'Pianos for Peace' promote unity through the arts
Rogue Valley residents are celebrating the "Peace Through Music" concert series this week, hosted by Anima Mundi Productions. A group gathered at the Thalden Pavillion on Wednesday afternoon to celebrate the festival with a launch ceremony.
As a part of the event, parents, children, and even the animals can enjoy the sound of music in Ashland.
"Kids with mothers, professionals, people who knew how to play the piano but then forgot came and got inspired," Anima Mundi Productions co-founder Tiziana Della Rovere said.
The nonprofit has placed two "Pianos For Peace" for the public to enjoy, one in Lithia Park and another at the intersection of Pioneer St. and E. Main St.

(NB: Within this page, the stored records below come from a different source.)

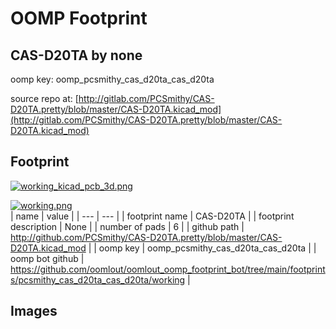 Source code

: # OOMP Footprint  
## CAS-D20TA  by none  
  
oomp key: oomp_pcsmithy_cas_d20ta_cas_d20ta  
  
source repo at: [http://gitlab.com/PCSmithy/CAS-D20TA.pretty/blob/master/CAS-D20TA.kicad_mod](http://gitlab.com/PCSmithy/CAS-D20TA.pretty/blob/master/CAS-D20TA.kicad_mod)  
## Footprint  
  
[![working_kicad_pcb_3d.png](working_kicad_pcb_3d_600.png)](working_kicad_pcb_3d.png)  
  
[![working.png](working_600.png)](working.png)  
| name | value | 
| --- | --- | 
| footprint name | CAS-D20TA | 
| footprint description | None | 
| number of pads | 6 | 
| github path | http://github.com/PCSmithy/CAS-D20TA.pretty/blob/master/CAS-D20TA.kicad_mod | 
| oomp key | oomp_pcsmithy_cas_d20ta_cas_d20ta | 
| oomp bot github | https://github.com/oomlout/oomlout_oomp_footprint_bot/tree/main/footprints/pcsmithy_cas_d20ta_cas_d20ta/working | 
## Images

"We have a team of professional artists and a team of student artists that have worked for months to paint two pianos," executive director Ethan Gans-Morse said. "We're launching what we're calling Pianos For Peace Oregon with a concert and a whole ceremony."
The week-long festival will feature free events, from presentations to interviews to performances.

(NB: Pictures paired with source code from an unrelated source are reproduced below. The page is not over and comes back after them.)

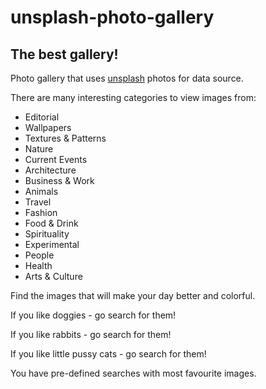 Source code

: # unsplash-photo-gallery

## The best gallery!

Photo gallery that uses [unsplash](https://unsplash.com/) photos for data source.

There are many interesting categories to view images from:

* Editorial
* Wallpapers
* Textures & Patterns
* Nature
* Current Events
* Architecture
* Business & Work
* Animals
* Travel
* Fashion
* Food & Drink
* Spirituality
* Experimental
* People
* Health
* Arts & Culture

Find the images that will make your day better and colorful.

If you like doggies - go search for them!

If you like rabbits - go search for them!

If you like little pussy cats - go search for them!

You have pre-defined searches with most favourite images.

"Our message to share with our community is that through the arts, we can make real meaningful change in the world," Gans-Morse said. "We invite people to come out to our concerts to experience how we can go through communal healing together, right there in the concert hall and come out changed through the arts."
The display of art doesn't stop at music. It is also on the piano itself, painted by a group of Phoenix High School students.

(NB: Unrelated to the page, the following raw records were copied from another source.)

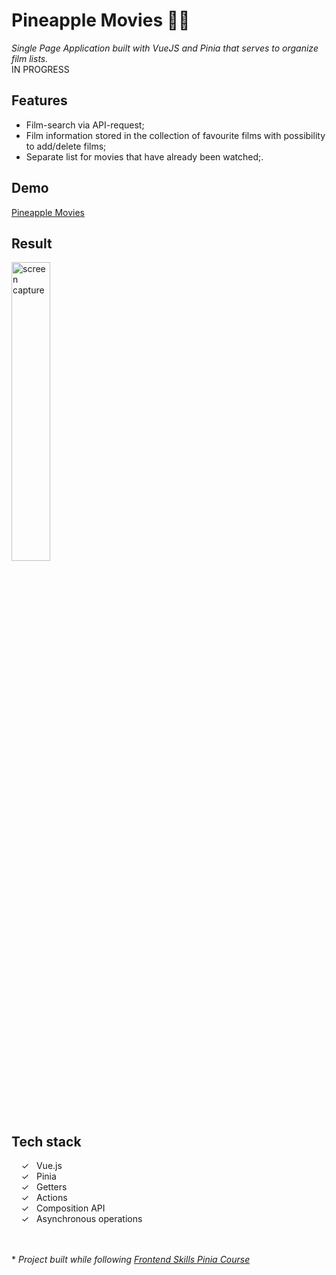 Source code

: # Pineapple Movies 🍍🍍

_Single Page Application built with VueJS and Pinia that serves to organize film lists._ <br>
IN PROGRESS

## Features
- Film-search via API-request;
- Film information stored in the collection of favourite films with possibility to add/delete films;
- Separate list for movies that have already been watched;.


## Demo

[Pineapple Movies]


## Result

<img width="35%" alt="screen capture" src="../main/src/assets/captureweb.jpeg">


## Tech stack

&nbsp;&nbsp;&nbsp;&nbsp;&check;&nbsp;&nbsp; Vue.js<br>
&nbsp;&nbsp;&nbsp;&nbsp;&check;&nbsp;&nbsp; Pinia<br>
&nbsp;&nbsp;&nbsp;&nbsp;&check;&nbsp;&nbsp; Getters<br>
&nbsp;&nbsp;&nbsp;&nbsp;&check;&nbsp;&nbsp; Actions<br>
&nbsp;&nbsp;&nbsp;&nbsp;&check;&nbsp;&nbsp; Composition API<br>
&nbsp;&nbsp;&nbsp;&nbsp;&check;&nbsp;&nbsp; Asynchronous operations <br>

  <br><br>
  \* _Project  built while following [Frontend Skills Pinia Course]_ 
  

   [Frontend Skills Pinia Course]: <https://www.youtube.com/watch?v=ok9PE-XwXro&list=PL2hgv2vHkQ7DE77DNxPPEqzdk89PA4gkX>
   [Pineapple Movies]: <https://github.com/AlenaGM/pineapple-movies)>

"It was fantastic because the students came through so magnificently," Della Rovere said. "They were so great, created a beautiful painting."
The goal of the organization is to spread the message of peace through the arts.
"This expression using the visuals, bringing together the community in the celebration, is really one of the foundations of having a peaceful society," Della Rovere said.
The organization said both pianos will remain in Ashland until Oct. 7th. After that, one piano will be placed at the Phoenix Civic Center and the other at the Armadillo Technical Institute, both in Phoenix, Oregon.